Re: Ordered Partitioned Table Scans

From: David Rowley <david(dot)rowley(at)2ndquadrant(dot)com>
To: Tom Lane <tgl(at)sss(dot)pgh(dot)pa(dot)us>
Cc: Antonin Houska <ah(at)cybertec(dot)at>, Julien Rouhaud <rjuju123(at)gmail(dot)com>, Amit Langote <Langote_Amit_f8(at)lab(dot)ntt(dot)co(dot)jp>, PostgreSQL Hackers <pgsql-hackers(at)lists(dot)postgresql(dot)org>
Subject: Re: Ordered Partitioned Table Scans
Date: 2019-03-09 06:51:57
Message-ID: CAKJS1f_0cKpoPjdcNt5p_rj0QTtJEzYTdG8cLiP9WUYktTZhBQ@mail.gmail.com
Views: Raw Message | Whole Thread | Download mbox | Resend email
Thread:
Lists: pgsql-hackers

On Sat, 9 Mar 2019 at 09:14, Tom Lane <tgl(at)sss(dot)pgh(dot)pa(dot)us> wrote:
> I took a quick look through this and I'm not very happy with it.
> It seems to me that the premise ought to be "just use an Append
> if we can prove the output would be ordered anyway", but that's not
> what we actually have here: instead you're adding more infrastructure
> onto Append, which notably involves invasive changes to the API of
> create_append_path, which is the main reason why the patch keeps breaking.

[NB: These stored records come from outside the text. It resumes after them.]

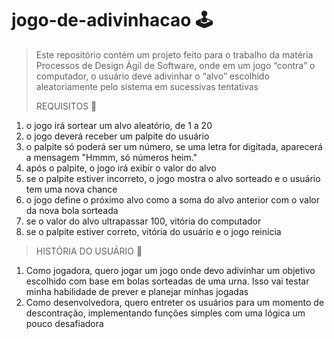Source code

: # jogo-de-adivinhacao :joystick:
>Este repositório contém um projeto feito para o trabalho da matéria Processos de Design Ágil de Software, onde em um jogo “contra” o computador, o usuário deve adivinhar o “alvo” escolhido aleatoriamente pelo sistema em sucessivas tentativas
>
>REQUISITOS :space_invader:
1. o jogo irá sortear um alvo aleatório, de 1 a 20
2. o jogo deverá receber um palpite do usuário
3. o palpite só poderá ser um número, se uma letra for digitada, aparecerá a mensagem "Hmmm, só números heim."
4. após o palpite, o jogo irá exibir o valor do alvo
5. se o palpite estiver incorreto, o jogo mostra o alvo sorteado e o usuário tem uma nova chance
6. o jogo define o próximo alvo como a soma do alvo anterior com o valor da nova bola sorteada
7. se o valor do alvo ultrapassar 100, vitória do computador 
8. se o palpite estiver correto, vitória do usuário e o jogo reinicia
>
>HISTÓRIA DO USUÁRIO :space_invader:
1. Como jogadora, quero jogar um jogo onde devo adivinhar um objetivo escolhido com base em bolas sorteadas de uma urna. Isso vai testar minha habilidade de prever e planejar minhas jogadas
2. Como desenvolvedora, quero entreter os usuários para um momento de descontração, implementando funções simples com uma lógica um pouco desafiadora

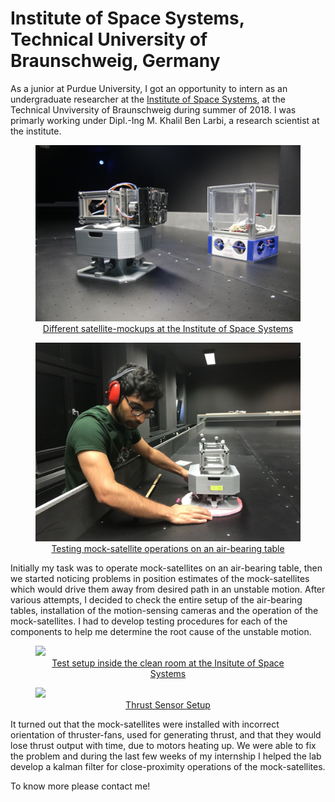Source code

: # Institute of Space Systems, Technical University of Braunschweig, Germany

As a junior at Purdue University, I got an opportunity to intern as an undergraduate researcher at the [Institute of Space Systems](), at the Technical Unviversity of Braunschweig during summer of 2018. I was primarly working under Dipl.-Ing M. Khalil Ben Larbi, a research scientist at the institute.

<p><a href="images/mockups.png">
  <figure>
    <img src="images/mockups.png"/>
    <figcaption><center>Different satellite-mockups at the Institute of Space Systems</center></figcaption>
  </figure>
</a></p>

<p><a href="images/at_braunschweig.png">
  <figure>
    <img src="images/at_braunschweig.png"/>
    <figcaption><center>Testing mock-satellite operations on an air-bearing table</center></figcaption>
  </figure>
</a></p>

Initially my task was to operate mock-satellites on an air-bearing table, then we started noticing problems in position estimates of the mock-satellites which would drive them away from desired path in an unstable motion. After various attempts, I decided to check the entire setup of the air-bearing tables, installation of the motion-sensing cameras and the operation of the mock-satellites. I had to develop testing procedures for each of the components to help me determine the root cause of the unstable motion.


<p><a href="images/CleanRoom.png">
  <figure>
    <img src="images/CleanRoom.png"/>
    <figcaption><center>Test setup inside the clean room at the Insitute of Space Systems</center></figcaption>
  </figure>
</a></p>

<p><a href="images/ThrustSensorSetup.png">
  <figure>
    <img src="images/ThrustSensorSetup.png"/>
    <figcaption><center>Thrust Sensor Setup</center></figcaption>
  </figure>
</a></p>


It turned out that the mock-satellites were installed with incorrect orientation of thruster-fans, used for generating thrust, and that they would lose thrust output with time, due to motors heating up. We were able to fix the problem and during the last few weeks of my internship I helped the lab develop a kalman filter for close-proximity operations of the mock-satellites.

To know more please contact me!
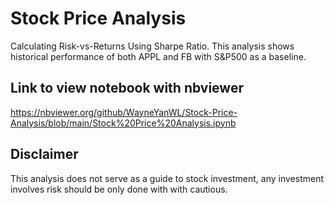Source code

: # Stock Price Analysis
 Calculating Risk-vs-Returns Using Sharpe Ratio.
 This analysis shows historical performance of both APPL and FB with S&P500 as a baseline. 

Link to view notebook with nbviewer
--
https://nbviewer.org/github/WayneYanWL/Stock-Price-Analysis/blob/main/Stock%20Price%20Analysis.ipynb

Disclaimer
--
This analysis does not serve as a guide to stock investment, any investment involves risk should be only done with with cautious.
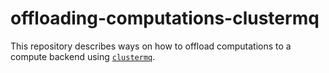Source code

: # offloading-computations-clustermq

This repository describes ways on how to offload computations to a compute backend using [`clustermq`](https://mschubert.github.io/clustermq/). 


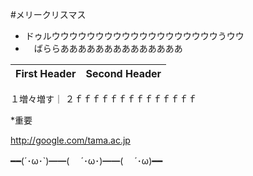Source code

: #メリークリスマス

* ドゥルウウウウウウウウウウウウウウウウウウウうウウ
* 　ばららああああああああああああああ　

First Header | Second Header
------------ | -------------
１増々増す｜
２ｆｆｆｆｆｆｆｆｆｆｆｆｆｆ

*重要

http://google.com/tama.ac.jp

━━(´･ω･`)━━( 　´･ω･)━━( 　´･ω)━━
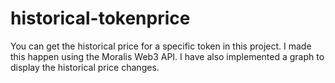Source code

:# historical-tokenprice
You can get the historical price for a specific token in this project. I made this happen using the Moralis Web3 API. I have also implemented a graph to display the historical price changes.
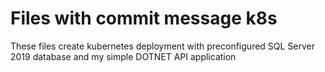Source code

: # Files with commit message k8s
These files create kubernetes deployment with preconfigured SQL Server 2019 database and my simple DOTNET API application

Can you suggest how else we could teach higher paths that an Append is
ordered by some path keys without giving the append some pathkeys?
That's what pathkeys are for, so I struggle to imagine how else this
could work. If we don't do this, then how is a MergeJoin going to
know it does not need to sort before joining?

As for the "the patch keeps breaking"... those are just conflicts
with other changes that have been made in master. That seems fairly
normal to me.

> (It's broken again as of HEAD, though the cfbot doesn't seem to have
> noticed yet.)

I think it's not been updating itself for a few days.

> Likewise there's a bunch of added complication in
> cost_append, create_append_plan, etc. I think you should remove all that
> and restrict this optimization to the case where all the subpaths are
> natively ordered --- if we have to insert Sorts, it's hardly going to move
> the needle to worry about simplifying the parent MergeAppend to Append.

I think the patch would be less than half as useful if we do that.
Can you explain why you think that fast startup plans are less
important for partitioned tables?

I could perhaps understand an argument against this if the patch added
masses of complex code to achieve the goal, but in my opinion, the
code is fairly easy to understand and there's not very much extra code
added.

> There also seem to be bits that duplicate functionality of the
> drop-single-child-[Merge]Append patch (specifically I'm looking
> at get_singleton_append_subpath). Why do we need that?

hmm, that patch is separate functionality. The patch you're talking
about, as you know, just removes Append/MergeAppends that have a
single subpath. Over here we add smarts to allow conversion of
MergeAppends into Appends when the order of the partitions is defined
the same as the required order of the, would be, MergeAppend path.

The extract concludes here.